Mevsimin kışa dönmesini de dikkate alarak bulundukları binayı tahliyeye hazırlanırlarken, hesaplamalarına göre bilmem kaç milyon yıl önce o civara düşen bir göktaşının kalıntılarını bulmak üzere bir araştırmacı çıkagelir.
Birkaç ay sonra katılacağı bir konferansa sunacağı tebliğ için hayatî öneme sahip bu kalıntıları toplama şansını, hem de ta oralara kadar gelmişken kaçırmak istememektedir. Bir tek günün kendisi için yeterli olacağını söylemesi üzerine, kendisine yardım etmeye karar verirler.

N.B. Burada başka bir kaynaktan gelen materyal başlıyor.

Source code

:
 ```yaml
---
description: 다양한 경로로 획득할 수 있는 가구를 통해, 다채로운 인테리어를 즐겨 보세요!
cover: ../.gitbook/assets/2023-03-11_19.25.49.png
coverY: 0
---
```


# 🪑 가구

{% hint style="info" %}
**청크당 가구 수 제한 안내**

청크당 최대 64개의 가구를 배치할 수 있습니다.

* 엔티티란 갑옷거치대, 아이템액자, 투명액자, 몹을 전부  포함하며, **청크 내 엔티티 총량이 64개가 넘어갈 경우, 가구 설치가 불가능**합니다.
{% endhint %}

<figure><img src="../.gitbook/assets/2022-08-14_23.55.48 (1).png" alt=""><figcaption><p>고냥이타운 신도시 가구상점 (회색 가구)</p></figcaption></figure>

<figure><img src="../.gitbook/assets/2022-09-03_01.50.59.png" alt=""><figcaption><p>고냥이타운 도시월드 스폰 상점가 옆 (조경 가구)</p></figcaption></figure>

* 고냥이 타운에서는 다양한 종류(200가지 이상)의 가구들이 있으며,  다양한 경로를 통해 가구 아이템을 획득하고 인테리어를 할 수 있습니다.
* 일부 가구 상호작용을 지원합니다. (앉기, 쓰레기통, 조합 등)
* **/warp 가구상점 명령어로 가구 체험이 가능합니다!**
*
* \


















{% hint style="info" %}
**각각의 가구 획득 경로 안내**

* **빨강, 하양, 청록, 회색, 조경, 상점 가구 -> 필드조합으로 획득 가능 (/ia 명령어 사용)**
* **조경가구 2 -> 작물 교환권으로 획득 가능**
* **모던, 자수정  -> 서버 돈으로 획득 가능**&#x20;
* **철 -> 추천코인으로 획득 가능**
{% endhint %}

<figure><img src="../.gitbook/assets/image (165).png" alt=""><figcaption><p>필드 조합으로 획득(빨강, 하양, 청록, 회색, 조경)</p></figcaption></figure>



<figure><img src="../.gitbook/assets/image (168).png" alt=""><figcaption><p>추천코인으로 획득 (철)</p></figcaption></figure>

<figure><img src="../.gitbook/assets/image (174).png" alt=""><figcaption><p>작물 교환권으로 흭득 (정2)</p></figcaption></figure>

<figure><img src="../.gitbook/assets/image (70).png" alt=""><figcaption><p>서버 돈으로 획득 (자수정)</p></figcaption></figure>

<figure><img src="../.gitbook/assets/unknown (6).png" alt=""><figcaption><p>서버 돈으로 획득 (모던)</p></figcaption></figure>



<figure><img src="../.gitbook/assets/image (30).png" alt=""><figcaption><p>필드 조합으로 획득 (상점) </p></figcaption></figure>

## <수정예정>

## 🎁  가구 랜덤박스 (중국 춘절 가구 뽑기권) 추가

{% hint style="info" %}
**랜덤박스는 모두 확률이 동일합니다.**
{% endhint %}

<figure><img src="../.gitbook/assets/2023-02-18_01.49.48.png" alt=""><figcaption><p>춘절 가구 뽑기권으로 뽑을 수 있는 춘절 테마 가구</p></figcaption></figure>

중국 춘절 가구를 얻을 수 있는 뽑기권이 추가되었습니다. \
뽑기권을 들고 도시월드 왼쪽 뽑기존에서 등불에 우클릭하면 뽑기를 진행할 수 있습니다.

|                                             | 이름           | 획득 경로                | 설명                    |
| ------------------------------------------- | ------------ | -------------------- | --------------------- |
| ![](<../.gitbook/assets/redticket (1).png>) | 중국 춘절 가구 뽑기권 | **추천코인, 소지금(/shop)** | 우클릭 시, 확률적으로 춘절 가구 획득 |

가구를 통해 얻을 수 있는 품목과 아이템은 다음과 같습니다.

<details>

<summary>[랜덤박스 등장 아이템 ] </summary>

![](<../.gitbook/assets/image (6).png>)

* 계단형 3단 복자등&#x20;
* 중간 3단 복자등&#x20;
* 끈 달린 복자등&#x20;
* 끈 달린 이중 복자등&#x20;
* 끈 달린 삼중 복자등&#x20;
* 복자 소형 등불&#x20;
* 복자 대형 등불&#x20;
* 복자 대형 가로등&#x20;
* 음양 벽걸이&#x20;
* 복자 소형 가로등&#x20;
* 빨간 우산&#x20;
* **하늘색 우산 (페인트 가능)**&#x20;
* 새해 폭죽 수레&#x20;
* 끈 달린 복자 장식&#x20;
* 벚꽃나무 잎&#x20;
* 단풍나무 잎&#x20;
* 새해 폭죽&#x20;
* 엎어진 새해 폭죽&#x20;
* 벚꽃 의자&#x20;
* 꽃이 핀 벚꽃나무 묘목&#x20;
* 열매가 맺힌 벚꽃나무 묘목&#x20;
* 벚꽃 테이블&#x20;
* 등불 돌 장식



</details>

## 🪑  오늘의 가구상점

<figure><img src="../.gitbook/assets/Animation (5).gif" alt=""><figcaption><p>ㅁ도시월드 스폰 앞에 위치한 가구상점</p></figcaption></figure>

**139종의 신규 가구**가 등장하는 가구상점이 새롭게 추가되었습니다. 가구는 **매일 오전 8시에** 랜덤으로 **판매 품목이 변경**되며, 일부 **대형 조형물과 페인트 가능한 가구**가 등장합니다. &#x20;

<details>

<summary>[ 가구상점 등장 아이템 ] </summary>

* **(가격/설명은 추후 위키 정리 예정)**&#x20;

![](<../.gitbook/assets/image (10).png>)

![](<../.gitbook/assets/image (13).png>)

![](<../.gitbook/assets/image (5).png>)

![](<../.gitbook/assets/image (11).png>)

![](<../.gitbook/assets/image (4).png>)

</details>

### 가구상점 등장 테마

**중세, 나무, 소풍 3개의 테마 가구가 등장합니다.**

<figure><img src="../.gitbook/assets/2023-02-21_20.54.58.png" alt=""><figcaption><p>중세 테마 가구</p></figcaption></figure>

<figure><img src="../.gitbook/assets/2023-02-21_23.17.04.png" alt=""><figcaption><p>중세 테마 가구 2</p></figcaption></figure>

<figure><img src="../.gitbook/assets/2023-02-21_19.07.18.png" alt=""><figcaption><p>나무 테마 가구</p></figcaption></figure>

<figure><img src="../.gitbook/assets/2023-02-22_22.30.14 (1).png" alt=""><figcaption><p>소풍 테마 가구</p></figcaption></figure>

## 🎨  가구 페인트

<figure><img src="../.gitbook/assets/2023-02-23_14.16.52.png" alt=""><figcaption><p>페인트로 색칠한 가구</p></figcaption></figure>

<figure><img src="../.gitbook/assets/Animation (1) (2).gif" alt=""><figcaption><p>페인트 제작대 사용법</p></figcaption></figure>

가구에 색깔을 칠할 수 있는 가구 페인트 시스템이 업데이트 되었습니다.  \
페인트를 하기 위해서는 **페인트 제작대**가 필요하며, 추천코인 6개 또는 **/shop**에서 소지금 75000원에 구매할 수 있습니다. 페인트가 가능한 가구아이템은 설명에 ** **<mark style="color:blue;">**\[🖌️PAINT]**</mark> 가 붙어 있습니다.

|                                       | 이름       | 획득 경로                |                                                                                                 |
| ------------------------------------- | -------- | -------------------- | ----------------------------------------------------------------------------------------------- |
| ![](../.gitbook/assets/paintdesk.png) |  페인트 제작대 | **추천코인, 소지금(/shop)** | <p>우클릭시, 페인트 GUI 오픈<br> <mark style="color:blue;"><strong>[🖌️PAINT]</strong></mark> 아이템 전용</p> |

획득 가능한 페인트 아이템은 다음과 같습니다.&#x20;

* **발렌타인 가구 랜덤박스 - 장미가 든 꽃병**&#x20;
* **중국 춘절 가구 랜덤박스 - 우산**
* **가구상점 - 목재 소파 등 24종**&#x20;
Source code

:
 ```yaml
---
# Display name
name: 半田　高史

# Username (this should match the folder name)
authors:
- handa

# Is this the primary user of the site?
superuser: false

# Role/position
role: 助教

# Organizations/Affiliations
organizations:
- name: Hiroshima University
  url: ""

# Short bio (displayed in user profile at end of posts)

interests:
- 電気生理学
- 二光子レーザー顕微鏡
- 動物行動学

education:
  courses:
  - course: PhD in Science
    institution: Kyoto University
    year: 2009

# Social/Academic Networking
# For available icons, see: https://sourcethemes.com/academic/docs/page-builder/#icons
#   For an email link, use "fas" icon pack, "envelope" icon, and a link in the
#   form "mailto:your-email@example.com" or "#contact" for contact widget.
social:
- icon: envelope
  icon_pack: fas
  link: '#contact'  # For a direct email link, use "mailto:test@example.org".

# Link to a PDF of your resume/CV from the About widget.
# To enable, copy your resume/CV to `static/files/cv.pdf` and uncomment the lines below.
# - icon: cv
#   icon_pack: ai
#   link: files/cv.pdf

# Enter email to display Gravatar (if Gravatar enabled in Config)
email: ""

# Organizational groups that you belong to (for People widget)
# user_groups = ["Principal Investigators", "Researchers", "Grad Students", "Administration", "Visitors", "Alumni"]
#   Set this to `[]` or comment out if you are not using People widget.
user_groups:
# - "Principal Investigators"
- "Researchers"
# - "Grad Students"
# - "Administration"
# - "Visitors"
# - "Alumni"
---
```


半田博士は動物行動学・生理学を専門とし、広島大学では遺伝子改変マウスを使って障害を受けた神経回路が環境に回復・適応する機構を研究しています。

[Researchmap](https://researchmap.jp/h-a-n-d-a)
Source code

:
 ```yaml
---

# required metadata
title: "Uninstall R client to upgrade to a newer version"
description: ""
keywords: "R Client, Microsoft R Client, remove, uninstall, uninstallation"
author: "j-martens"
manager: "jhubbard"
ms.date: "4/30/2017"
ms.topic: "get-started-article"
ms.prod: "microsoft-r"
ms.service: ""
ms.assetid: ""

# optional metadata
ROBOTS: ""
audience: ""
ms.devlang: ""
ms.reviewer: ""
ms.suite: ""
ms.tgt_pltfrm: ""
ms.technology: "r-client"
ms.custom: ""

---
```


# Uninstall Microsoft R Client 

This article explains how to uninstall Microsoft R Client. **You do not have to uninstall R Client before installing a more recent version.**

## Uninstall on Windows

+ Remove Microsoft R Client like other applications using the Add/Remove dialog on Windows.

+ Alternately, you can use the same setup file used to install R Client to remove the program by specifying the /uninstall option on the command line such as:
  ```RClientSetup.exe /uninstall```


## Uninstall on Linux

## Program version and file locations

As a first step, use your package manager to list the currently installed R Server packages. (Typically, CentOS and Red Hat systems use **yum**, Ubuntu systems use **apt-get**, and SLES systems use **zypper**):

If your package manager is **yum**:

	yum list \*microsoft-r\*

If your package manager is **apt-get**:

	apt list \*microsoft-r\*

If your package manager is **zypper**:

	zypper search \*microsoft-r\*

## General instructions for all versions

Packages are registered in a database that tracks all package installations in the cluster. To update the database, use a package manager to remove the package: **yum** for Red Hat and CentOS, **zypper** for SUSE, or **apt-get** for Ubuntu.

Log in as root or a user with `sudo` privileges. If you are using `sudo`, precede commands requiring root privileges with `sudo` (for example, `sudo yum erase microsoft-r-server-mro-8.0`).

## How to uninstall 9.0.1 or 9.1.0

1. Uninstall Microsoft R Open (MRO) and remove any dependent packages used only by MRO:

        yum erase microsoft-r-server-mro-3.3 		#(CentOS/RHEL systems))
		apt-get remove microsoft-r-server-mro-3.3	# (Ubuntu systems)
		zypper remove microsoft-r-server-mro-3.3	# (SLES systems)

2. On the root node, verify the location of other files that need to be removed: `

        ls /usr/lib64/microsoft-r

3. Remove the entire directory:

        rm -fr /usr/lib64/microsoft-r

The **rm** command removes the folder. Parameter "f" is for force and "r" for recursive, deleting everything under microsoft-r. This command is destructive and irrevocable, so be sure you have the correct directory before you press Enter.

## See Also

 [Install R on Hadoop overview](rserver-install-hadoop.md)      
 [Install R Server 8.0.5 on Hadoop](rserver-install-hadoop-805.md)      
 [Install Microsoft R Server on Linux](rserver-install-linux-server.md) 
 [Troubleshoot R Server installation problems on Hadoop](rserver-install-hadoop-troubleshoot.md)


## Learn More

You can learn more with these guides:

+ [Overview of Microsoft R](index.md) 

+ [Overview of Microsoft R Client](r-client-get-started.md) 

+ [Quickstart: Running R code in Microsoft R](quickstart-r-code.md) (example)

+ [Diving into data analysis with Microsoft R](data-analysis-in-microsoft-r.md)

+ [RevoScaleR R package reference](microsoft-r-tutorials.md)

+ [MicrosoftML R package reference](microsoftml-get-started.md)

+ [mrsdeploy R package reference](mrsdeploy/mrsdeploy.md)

Dönüş yolunda tutuldukları fırtınadan da, başlarına gelen yol kazasından da selametle çıkmalarını sağlayan köpekler, bu noktadan itibaren yavaş yavaş filme damgasını vurmaya başlıyor.
Derken, ufukta ikinci ve daha büyük bir fırtına belirir. Merkez binanın tahliyesi için gönderilen helikoptere bütün ekibin sığmayacağı anlaşılınca "ilk fırsatta döneceğiz" sözü verilen köpekler kaderleriyle başbaşa bırakılır.
Köpeklerin aylar süren hayatta kalma mücadelesini ve sergiledikleri dayanışmayı sessiz sinema tadında anlatan bu bölüm, bana göre filmin asıl seyredilmesi gereken kısmını oluşturuyor. Neyse ki kısa tutulmamış.
Oyuncularla ilgili iki küçük notla bitireyim: Bayan oyuncuyu (Moon Bloodgood) Angelina Jolie’ye benzettim, hatta ilk başta o sandım.
Kutup rehberi ve köpek terbiyecisi rolündeki Paul Walker ise, geçirdiği bir kaza sonucu çok yakın bir tarihte (Kasım 2013) hayatını kaybetmiş. 2006 yapımı olmasına rağmen, bu filmin son dönemde sık sık yayınlanmasının sebebi bu olsa gerek. Öyle çok tekrarlandı ki bu sayede ben de izledim; beğenerek, hem de birkaç defa!...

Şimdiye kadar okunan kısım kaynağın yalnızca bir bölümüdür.